Bennett has lived the life of a coach with stops as an assistant at Texas A&M, TCU, Iowa State, Purdue, LSU, Texas A&M, TCU, Oklahoma, Kansas State, SMU (as a head coach), Pittsburgh, and now Baylor.
During a six-year period at SMU, Bennett’s teams went 18-52, which included going 6-6 to be bowl eligible in 2006.
“I don’t regret the move because I knew it would be a challenge,” said Bennett. “It was harder than expected in that there were some areas in academic standards that I thought I could get done, but couldn’t. That killed us.”
For the last three years Bennett was the defensive coordinator on Dave Wannstedt’s staff at Pittsburgh. It was a time when Bennett would be faced with two coaching decisions.
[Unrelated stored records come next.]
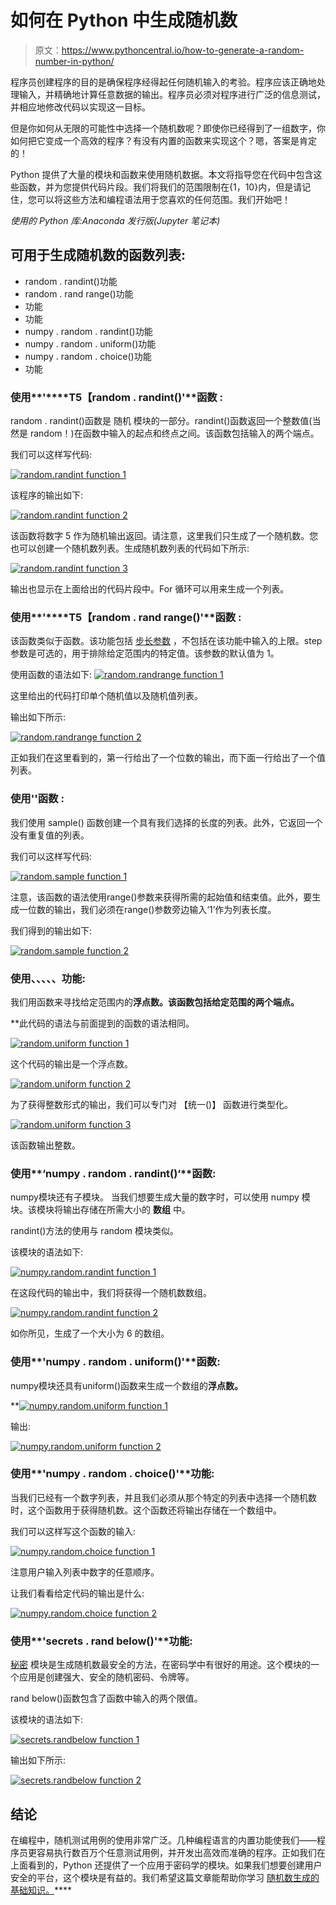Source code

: # 如何在 Python 中生成随机数

> 原文：<https://www.pythoncentral.io/how-to-generate-a-random-number-in-python/>

程序员创建程序的目的是确保程序经得起任何随机输入的考验。程序应该正确地处理输入，并精确地计算任意数据的输出。程序员必须对程序进行广泛的信息测试，并相应地修改代码以实现这一目标。

但是你如何从无限的可能性中选择一个随机数呢？即使你已经得到了一组数字，你如何把它变成一个高效的程序？有没有内置的函数来实现这个？嗯，答案是肯定的！

Python 提供了大量的模块和函数来使用随机数据。本文将指导您在代码中包含这些函数，并为您提供代码片段。我们将我们的范围限制在{1，10}内，但是请记住，您可以将这些方法和编程语法用于您喜欢的任何范围。我们开始吧！

*使用的 Python 库:Anaconda 发行版(Jupyter 笔记本)*

## **可用于生成随机数的函数列表:**

*   random . randint()功能
*   random . rand range()功能
*   功能
*   功能
*   numpy . random . randint()功能
*   numpy . random . uniform()功能
*   numpy . random . choice()功能
*   功能

### **使用****'****T5【random . randint()'****函数** **:**

random . randint()函数是 随机 模块的一部分。randint()函数返回一个整数值(当然是 random！)在函数中输入的起点和终点之间。该函数包括输入的两个端点。

我们可以这样写代码:

[![random.randint function 1](img/b95c05bae93b1ea3c4774a9f11420cb0.png)](https://www.pythoncentral.io/wp-content/uploads/2017/02/image001.jpg)

该程序的输出如下:

[![random.randint function 2](img/b6ad2c60f58c3c53ea63b74a4c707d58.png)](https://www.pythoncentral.io/wp-content/uploads/2017/02/image002.jpg)

该函数将数字 5 作为随机输出返回。请注意，这里我们只生成了一个随机数。您也可以创建一个随机数列表。生成随机数列表的代码如下所示:

[![random.randint function 3](img/393a123eea3dbc46ec8d2b27697301da.png)](https://www.pythoncentral.io/wp-content/uploads/2017/02/image003.jpg)

输出也显示在上面给出的代码片段中。For 循环可以用来生成一个列表。

### **使用****'****T5【random . rand range()'****函数** **:**

该函数类似于函数。该功能包括 [步长参数](https://www.geeksforgeeks.org/randrange-in-python/) ，不包括在该功能中输入的上限。step 参数是可选的，用于排除给定范围内的特定值。该参数的默认值为 1。

使用函数的语法如下:
[![random.randrange function 1](img/f0cda64294411c5d8edec38f883ae307.png)](https://www.pythoncentral.io/wp-content/uploads/2017/02/image004.jpg)

这里给出的代码打印单个随机值以及随机值列表。

输出如下所示:

[![random.randrange function 2](img/b13298eb62be7189672b83c4ac5ef649.png)](https://www.pythoncentral.io/wp-content/uploads/2017/02/image005.jpg)

正如我们在这里看到的，第一行给出了一个位数的输出，而下面一行给出了一个值列表。

### **使用'**'**函数** :

我们使用 sample() 函数创建一个具有我们选择的长度的列表。此外，它返回一个没有重复值的列表。

我们可以这样写代码:

[![random.sample function 1](img/1fb5783c5df2fcb3e69ace4f24af48f7.png)](https://www.pythoncentral.io/wp-content/uploads/2017/02/image006.jpg)

注意，该函数的语法使用range()参数来获得所需的起始值和结束值。此外，要生成一位数的输出，我们必须在range()参数旁边输入‘1’作为列表长度。

我们得到的输出如下:

[![random.sample function 2](img/0621b06aa323e00133950501d08aaec5.png)](https://www.pythoncentral.io/wp-content/uploads/2017/02/image007.jpg)

### **使用**、**、、、**、**功能:**

我们用函数来寻找给定范围内的**浮点数。该函数包括给定范围的两个端点。**

 **此代码的语法与前面提到的函数的语法相同。

[![random.uniform function 1](img/4003c79bb276b3cc69cdcc9c94caefb7.png)](https://www.pythoncentral.io/wp-content/uploads/2017/02/image008.jpg)

这个代码的输出是一个浮点数。

[![random.uniform function 2](img/8ee02ee415cb64c5ec85d447434109db.png)](https://www.pythoncentral.io/wp-content/uploads/2017/02/image009.jpg)

为了获得整数形式的输出，我们可以专门对 【统一()】 函数进行类型化。

[![random.uniform function 3](img/aecca3d7c89d3a2ee7ef3fd9d5054943.png)](https://www.pythoncentral.io/wp-content/uploads/2017/02/image010.jpg)

该函数输出整数。

### **使用****‘numpy . random . randint()‘****函数:**

numpy模块还有子模块。 当我们想要生成大量的数字时，可以使用 numpy 模块。该模块将输出存储在所需大小的 **数组** 中。

randint()方法的使用与 random 模块类似。

该模块的语法如下:

[![numpy.random.randint function 1](img/8468bb29fea1268bbd4937467fb978b0.png)](https://www.pythoncentral.io/wp-content/uploads/2017/02/image011.jpg)

在这段代码的输出中，我们将获得一个随机数数组。

[![numpy.random.randint function 2](img/8c7da3a780425f6af66f77ccb1b3e607.png)](https://www.pythoncentral.io/wp-content/uploads/2017/02/image012.jpg)

如你所见，生成了一个大小为 6 的数组。

### **使用****'numpy . random . uniform()'****函数:**

numpy模块还具有uniform()函数来生成一个数组的**浮点数。**

 **[![numpy.random.uniform function 1](img/048bbb6a34af404ea073af26d90fd7a9.png)](https://www.pythoncentral.io/wp-content/uploads/2017/02/image013.jpg)

输出:

[![numpy.random.uniform function 2](img/93ab42127d2873977799070108729538.png)](https://www.pythoncentral.io/wp-content/uploads/2017/02/image014.jpg)

### **使用****'numpy . random . choice()'****功能:**

当我们已经有一个数字列表，并且我们必须从那个特定的列表中选择一个随机数时，这个函数用于获得随机数。这个函数还将输出存储在一个数组中。

我们可以这样写这个函数的输入:

[![numpy.random.choice function 1](img/efca36b80cc15f26422609eaf7ff867e.png)](https://www.pythoncentral.io/wp-content/uploads/2017/02/image015.jpg)

注意用户输入列表中数字的任意顺序。

让我们看看给定代码的输出是什么:

[![numpy.random.choice function 2](img/e8bb1d34000088e908370a32763dc0e4.png)](https://www.pythoncentral.io/wp-content/uploads/2017/02/image016.jpg)

### **使用****'secrets . rand below()'****功能:**

[秘密](https://www.geeksforgeeks.org/secrets-python-module-generate-secure-random-numbers/) 模块是生成随机数最安全的方法，在密码学中有很好的用途。这个模块的一个应用是创建强大、安全的随机密码、令牌等。

rand below()函数包含了函数中输入的两个限值。

该模块的语法如下:

[![secrets.randbelow function 1](img/91aade96a1709bf375a980b0aa0b5b9e.png)](https://www.pythoncentral.io/wp-content/uploads/2017/02/image017.jpg)

输出如下所示:

[![secrets.randbelow function 2](img/b7b1acfd60b677662a9834ed900858c7.png)](https://www.pythoncentral.io/wp-content/uploads/2017/02/image018.jpg)

## **结论**

在编程中，随机测试用例的使用非常广泛。几种编程语言的内置功能使我们——程序员更容易执行数百万个任意测试用例，并开发出高效而准确的程序。正如我们在上面看到的，Python 还提供了一个应用于密码学的模块。如果我们想要创建用户安全的平台，这个模块是有益的。我们希望这篇文章能帮助你学习 [随机数生成的基础知识。](https://www.pythoncentral.io/how-to-generate-a-random-number-in-python/)****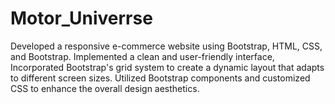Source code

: # Motor_Univerrse
Developed a responsive e-commerce website using Bootstrap, HTML, CSS, and Bootstrap. Implemented a clean and user-friendly interface,  Incorporated Bootstrap's grid system to create a dynamic layout that adapts to different screen sizes. Utilized Bootstrap components and customized CSS to enhance the overall design aesthetics.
The first came in 2009 when Snyder returned to K-State as a head coach and called Bennett to be his defensive coordinator.
“Saying ‘no’ was one of the hardest things I’ve ever had to do, but I just couldn’t do it,” said Bennett, who had remarried in 2005. “It wouldn’t have been right for Julie to take her back where I would be known as the coach that had a wife who died. It was a decision out of respect for her.”
And then last year, Wannstedt was relieved of his duties with Bennett named the interim coach for the Compass Bowl game against Kentucky, which Pitt won.
“Anybody who knows me knows that I can’t pretend to be something I’m not, and I didn’t like what happened with Dave,” said Bennett. “It was an unjustified decision. Because of that, it wouldn’t have been right for me to stay.”
And Now Today
Laughing, Bennett said of his return this week to K-State, “I’ve already told coach (Art) Briles that I was never able to stop coach Snyder’s offense (in practice) when I was there. We stopped other teams, but in practice we couldn’t stop our own team.”
Of Saturday’s return to Manhattan, Bennett quipped, “I hope I don’t go to the wrong sideline.”
Turning serious he added, “You don’t like playing people you love, and I love K-State and I love Bill Snyder.”
Bennett added, “I’ve never had a bad job. I get to do what I do, and they pay me money for it. But if I judged all my jobs, my favorite job was when I was at K-State.
“With the goodness the community showed to me and my children, I will forever be a Wildcat,” said Bennett.
Pausing, he added, “Except for Saturday.”